Luanda, le rendez-vous des engagements
Arrivé à Luanda le jeudi 16 juillet 2026, le président congolais Félix-Antoine Tshisekedi Tshilombo participe à la troisième édition de l’initiative mondiale « un appel à la paix, à la fin des guerres et au respect du droit international ». Selon la page officielle de la présidence congolaise, cette rencontre vise à renforcer les actions concrètes en faveur de la stabilité mondiale.
La paix à Luanda face aux urgences sécuritaires
Aux côtés de son homologue angolais João Lourenço, hôte du sommet, Félix Tshisekedi a évoqué la coopération bilatérale, la présidence congolaise du Conseil de sécurité de l’ONU et la situation sécuritaire dans l’Est de la RDC.

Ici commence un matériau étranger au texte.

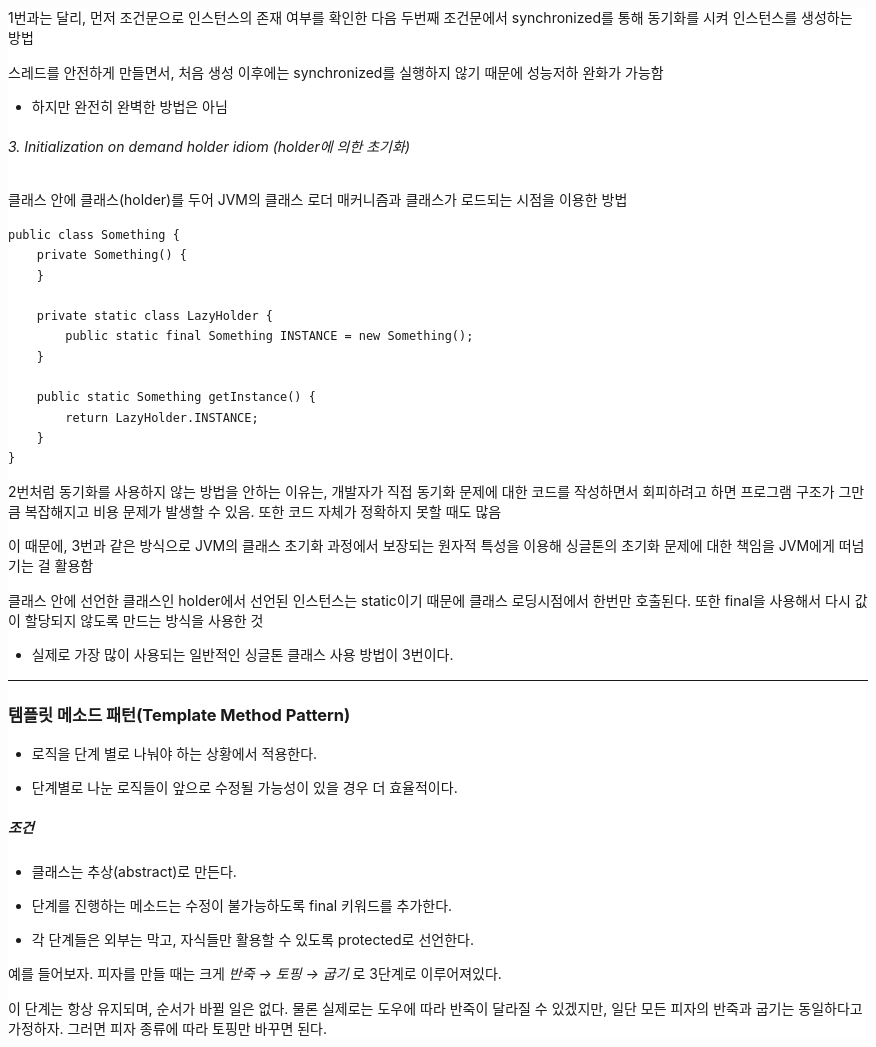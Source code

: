1번과는 달리, 먼저 조건문으로 인스턴스의 존재 여부를 확인한 다음 두번째 조건문에서 synchronized를 통해 동기화를 시켜 인스턴스를 생성하는 방법

스레드를 안전하게 만들면서, 처음 생성 이후에는 synchronized를 실행하지 않기 때문에 성능저하 완화가 가능함

- 하지만 완전히 완벽한 방법은 아님

###### 3. Initialization on demand holder idiom (holder에 의한 초기화)

클래스 안에 클래스(holder)를 두어 JVM의 클래스 로더 매커니즘과 클래스가 로드되는 시점을 이용한 방법

```
public class Something {
    private Something() {
    }

    private static class LazyHolder {
        public static final Something INSTANCE = new Something();
    }

    public static Something getInstance() {
        return LazyHolder.INSTANCE;
    }
}
```

2번처럼 동기화를 사용하지 않는 방법을 안하는 이유는, 개발자가 직접 동기화 문제에 대한 코드를 작성하면서 회피하려고 하면 프로그램 구조가 그만큼 복잡해지고 비용 문제가 발생할 수 있음. 또한 코드 자체가 정확하지 못할 때도 많음


이 때문에, 3번과 같은 방식으로 JVM의 클래스 초기화 과정에서 보장되는 원자적 특성을 이용해 싱글톤의 초기화 문제에 대한 책임을 JVM에게 떠넘기는 걸 활용함


클래스 안에 선언한 클래스인 holder에서 선언된 인스턴스는 static이기 때문에 클래스 로딩시점에서 한번만 호출된다. 또한 final을 사용해서 다시 값이 할당되지 않도록 만드는 방식을 사용한 것

- 실제로 가장 많이 사용되는 일반적인 싱글톤 클래스 사용 방법이 3번이다.


---


### 템플릿 메소드 패턴(Template Method Pattern)


- 로직을 단계 별로 나눠야 하는 상황에서 적용한다.

- 단계별로 나눈 로직들이 앞으로 수정될 가능성이 있을 경우 더 효율적이다.



##### 조건
- 클래스는 추상(abstract)로 만든다.

- 단계를 진행하는 메소드는 수정이 불가능하도록 final 키워드를 추가한다.

- 각 단계들은 외부는 막고, 자식들만 활용할 수 있도록 protected로 선언한다.


예를 들어보자. 피자를 만들 때는 크게 *반죽 → 토핑 → 굽기* 로 3단계로 이루어져있다.

이 단계는 항상 유지되며, 순서가 바뀔 일은 없다. 물론 실제로는 도우에 따라 반죽이 달라질 수 있겠지만, 일단 모든 피자의 반죽과 굽기는 동일하다고 가정하자. 그러면 피자 종류에 따라 토핑만 바꾸면 된다.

Ainsi, Luanda devient un carrefour diplomatique où se croisent les attentes africaines et les défis internationaux. La RDC y défend une vision fondée sur la responsabilité collective.

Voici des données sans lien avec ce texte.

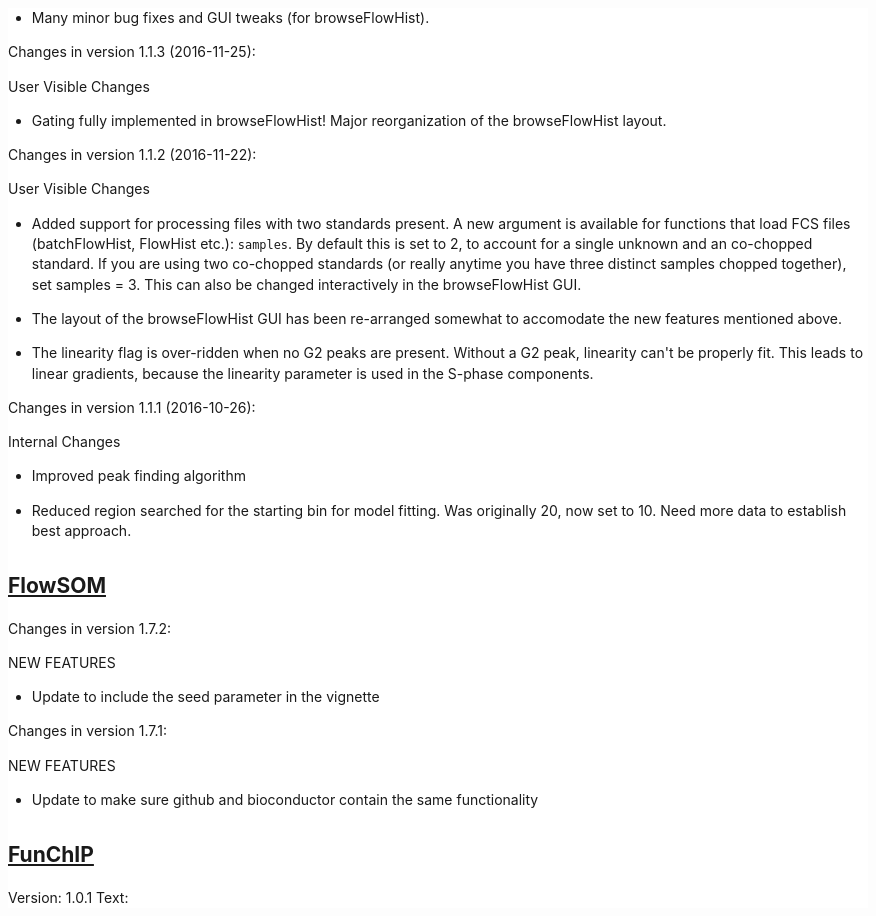 - Many minor bug fixes and GUI tweaks (for browseFlowHist).

Changes in version 1.1.3 (2016-11-25):

User Visible Changes

- Gating fully implemented in browseFlowHist! Major reorganization of
  the browseFlowHist layout.

Changes in version 1.1.2 (2016-11-22):

User Visible Changes

- Added support for processing files with two standards present. A new
  argument is available for functions that load FCS files
  (batchFlowHist, FlowHist etc.): `samples`. By default this is set to
  2, to account for a single unknown and an co-chopped standard. If you
  are using two co-chopped standards (or really anytime you have three
  distinct samples chopped together), set samples = 3. This can also be
  changed interactively in the browseFlowHist GUI.

- The layout of the browseFlowHist GUI has been re-arranged somewhat to
  accomodate the new features mentioned above.

- The linearity flag is over-ridden when no G2 peaks are present.
  Without a G2 peak, linearity can't be properly fit. This leads to
  linear gradients, because the linearity parameter is used in the
  S-phase components.

Changes in version 1.1.1 (2016-10-26):

Internal Changes

- Improved peak finding algorithm

- Reduced region searched for the starting bin for model fitting. Was
  originally 20, now set to 10. Need more data to establish best
  approach.

[FlowSOM](https://bioconductor.org/packages/FlowSOM)
-------

Changes in version 1.7.2:

NEW FEATURES

- Update to include the seed parameter in the vignette

Changes in version 1.7.1:

NEW FEATURES

- Update to make sure github and bioconductor contain the same
  functionality

[FunChIP](https://bioconductor.org/packages/FunChIP)
-------

Version: 1.0.1
Text:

Comme le rappelait Nelson Mandela, « la paix n’est pas simplement l’absence de conflit, mais la création d’un environnement où chacun peut prospérer ». Cette idée éclaire l’enjeu central du sommet : transformer les déclarations politiques en résultats visibles.
Le droit international au cœur du débat
Cependant, les discours diplomatiques restent confrontés à une réalité complexe. Les conflits prolongés, les crises humanitaires et les tensions régionales imposent des réponses durables.

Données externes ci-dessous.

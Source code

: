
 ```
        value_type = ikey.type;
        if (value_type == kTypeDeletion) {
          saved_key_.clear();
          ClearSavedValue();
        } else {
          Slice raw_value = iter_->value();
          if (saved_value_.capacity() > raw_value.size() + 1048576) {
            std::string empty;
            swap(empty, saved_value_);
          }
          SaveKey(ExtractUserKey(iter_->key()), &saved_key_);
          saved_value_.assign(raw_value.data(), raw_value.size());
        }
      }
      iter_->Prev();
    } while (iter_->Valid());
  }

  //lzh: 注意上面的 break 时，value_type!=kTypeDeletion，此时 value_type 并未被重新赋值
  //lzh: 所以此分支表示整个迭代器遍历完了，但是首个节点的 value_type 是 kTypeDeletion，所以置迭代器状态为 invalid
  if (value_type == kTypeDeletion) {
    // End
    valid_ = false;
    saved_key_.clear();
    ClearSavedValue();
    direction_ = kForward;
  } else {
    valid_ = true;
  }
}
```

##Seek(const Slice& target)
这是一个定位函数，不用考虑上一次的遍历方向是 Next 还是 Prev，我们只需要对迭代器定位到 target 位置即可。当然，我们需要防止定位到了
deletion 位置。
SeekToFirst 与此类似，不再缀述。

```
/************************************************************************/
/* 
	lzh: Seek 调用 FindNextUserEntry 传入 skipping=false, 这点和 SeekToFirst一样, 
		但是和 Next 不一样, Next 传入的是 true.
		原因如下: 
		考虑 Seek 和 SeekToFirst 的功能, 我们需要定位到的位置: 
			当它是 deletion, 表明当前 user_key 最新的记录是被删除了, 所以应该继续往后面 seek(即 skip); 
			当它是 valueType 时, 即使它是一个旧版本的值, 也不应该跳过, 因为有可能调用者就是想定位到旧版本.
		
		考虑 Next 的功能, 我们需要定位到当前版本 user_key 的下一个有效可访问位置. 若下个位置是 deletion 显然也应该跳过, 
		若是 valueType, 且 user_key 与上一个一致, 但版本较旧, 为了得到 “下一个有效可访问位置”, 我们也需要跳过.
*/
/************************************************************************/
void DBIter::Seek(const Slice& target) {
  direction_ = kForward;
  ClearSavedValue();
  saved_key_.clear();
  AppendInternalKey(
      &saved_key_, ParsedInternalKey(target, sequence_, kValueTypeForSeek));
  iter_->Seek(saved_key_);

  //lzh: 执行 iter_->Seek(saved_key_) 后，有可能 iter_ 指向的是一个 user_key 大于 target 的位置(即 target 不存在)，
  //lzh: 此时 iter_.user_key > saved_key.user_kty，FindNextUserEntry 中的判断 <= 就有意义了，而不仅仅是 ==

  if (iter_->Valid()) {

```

La rencontre met également en avant le rôle de la jeunesse, des femmes et du sport dans la consolidation de la paix.
Une promesse à convertir en actes
Au-delà des symboles, le sommet de Luanda pose une question stratégique : comment garantir une paix durable lorsque les engagements internationaux peinent encore à produire des effets concrets ?
Pour la RDC, l’enjeu dépasse la tribune diplomatique. Il s’agit de défendre sa souveraineté et d’obtenir une mobilisation internationale plus efficace.
Comme l’écrivait Albert Camus, « la paix est la seule bataille qui vaille d’être menée ». À Luanda, l’histoire retiendra moins les paroles que la capacité des acteurs à faire de la paix une réalité.